Hi Shawn,
On 10 May 2019, at 15:20, Shawn W Walker <walker@lsu.edu> wrote:
Hello Lawrence.
I need to have a bit more control over what happens, so I would rather avoid Petsc right now.
Is there no assembly over sub-domains at all? I know FEniCS had something. Doesn't Firedrake have a tutorial on a fluid structure problem, where they use a marker function for the different subdomains? Well, I guess there you still assemble the whole thing.
Yes, we use indicator functions to fake it right now.
If you had this, then I could just redefine my subdomain during each iteration.
What I need to be able to do is this: assemble a (coefficient weighted) stiffness matrix over a subdomain, or a subset of elements.

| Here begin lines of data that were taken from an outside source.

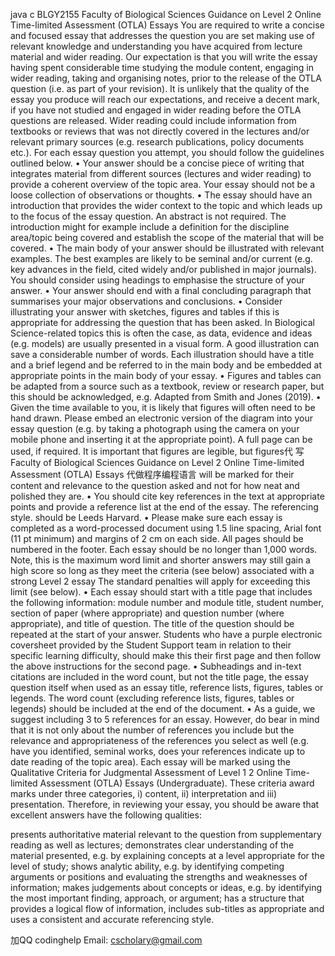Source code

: java c BLGY2155 Faculty of Biological Sciences Guidance on Level 2 Online Time-limited Assessment (OTLA) Essays You are required to write a concise and focused essay that addresses the question you are set making use of relevant knowledge and understanding you have acquired from lecture material and wider reading. Our expectation is that you will write the essay having spent considerable time studying the module content, engaging in wider reading, taking and organising notes, prior to the release of the OTLA question (i.e. as part of your revision). It is unlikely that the quality of the essay you produce will reach our expectations, and receive a decent mark, if you have not studied and engaged in wider reading before the OTLA questions are released. Wider reading could include information from textbooks or reviews that was not directly covered in the lectures and/or relevant primary sources (e.g. research publications, policy documents etc.). For each essay question you attempt, you should follow the guidelines outlined below. • Your answer should be a concise piece of writing that integrates material from different sources (lectures and wider reading) to provide a coherent overview of the topic area. Your essay should not be a loose collection of observations or thoughts. • The essay should have an introduction that provides the wider context to the topic and which leads up to the focus of the essay question. An abstract is not required. The introduction might for example include a definition for the discipline area/topic being covered and establish the scope of the material that will be covered. • The main body of your answer should be illustrated with relevant examples. The best examples are likely to be seminal and/or current (e.g. key advances in the field, cited widely and/or published in major journals). You should consider using headings to emphasise the structure of your answer. • Your answer should end with a final concluding paragraph that summarises your major observations and conclusions. • Consider illustrating your answer with sketches, figures and tables if this is appropriate for addressing the question that has been asked. In Biological Science-related topics this is often the case, as data, evidence and ideas (e.g. models) are usually presented in a visual form. A good illustration can save a considerable number of words. Each illustration should have a title and a brief legend and be referred to in the main body and be embedded at appropriate points in the main body of your essay. • Figures and tables can be adapted from a source such as a textbook, review or research paper, but this should be acknowledged, e.g. Adapted from Smith and Jones (2019). • Given the time available to you, it is likely that figures will often need to be hand drawn. Please embed an electronic version of the diagram into your essay question (e.g. by taking a photograph using the camera on your mobile phone and inserting it at the appropriate point). A full page can be used, if required. It is important that figures are legible, but figures代 写Faculty of Biological Sciences Guidance on Level 2 Online Time-limited Assessment (OTLA) Essays 代做程序编程语言 will be marked for their content and relevance to the question asked and not for how neat and polished they are. • You should cite key references in the text at appropriate points and provide a reference list at the end of the essay. The referencing style. should be Leeds Harvard. • Please make sure each essay is completed as a word-processed document using 1.5 line spacing, Arial font (11 pt minimum) and margins of 2 cm on each side. All pages should be numbered in the footer. Each essay should be no longer than 1,000 words. Note, this is the maximum word limit and shorter answers may still gain a high score so long as they meet the criteria (see below) associated with a strong Level 2 essay The standard penalties will apply for exceeding this limit (see below). • Each essay should start with a title page that includes the following information: module number and module title, student number, section of paper (where appropriate) and question number (where appropriate), and title of question. The title of the question should be repeated at the start of your answer. Students who have a purple electronic coversheet provided by the Student Support team in relation to their specific learning difficulty, should make this their first page and then follow the above instructions for the second page. • Subheadings and in-text citations are included in the word count, but not the title page, the essay question itself when used as an essay title, reference lists, figures, tables or legends. The word count (excluding reference lists, figures, tables or legends) should be included at the end of the document. • As a guide, we suggest including 3 to 5 references for an essay. However, do bear in mind that it is not only about the number of references you include but the relevance and appropriateness of the references you select as well (e.g. have you identified, seminal works, does your references indicate up to date reading of the topic area). Each essay will be marked using the Qualitative Criteria for Judgmental Assessment of Level 1 2 Online Time-limited Assessment (OTLA) Essays (Undergraduate). These criteria award marks under three categories, i) content, ii) interpretation and iii) presentation. Therefore, in reviewing your essay, you should be aware that excellent answers have the following qualities:

  presents authoritative material relevant to the   question from   supplementary   reading   as well   as   lectures;
  demonstrates clear understanding of the material presented,   e.g.   by   explaining   concepts   at   a level appropriate for the   level   of study;
  shows analytic ability, e.g.   by identifying competing   arguments   or   positions   and   evaluating   the strengths and weaknesses of information;
  makes   judgements about concepts or ideas, e.g.   by   identifying   the   most   important   finding,   approach, or argument;
  has a structure that provides a   logical   flow   of   information,   includes   sub-titles   as   appropriate and uses a consistent   and   accurate   referencing style.

加QQ codinghelp Email: cscholary@gmail.com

I then need to extract the sub-matrix (of the overall matrix) that corresponds to that subset of elements, so that I can do a linear solve.
If you assemble the global matrix, you can extract the subset Dirichlet matricese as long as you can provide index sets that address the dofs. If you know which elements then numpy.unique(V.cell_node_map().values[elements, :]) is the local indices and you can do something like MatGetSubMatrices with some appropriate arguments. It's a little fiddly.
Is there any way to extract a sub-mesh from the mesh, i.e. define a new mesh using only that subset of elements? If so, then I could probably hack it that way.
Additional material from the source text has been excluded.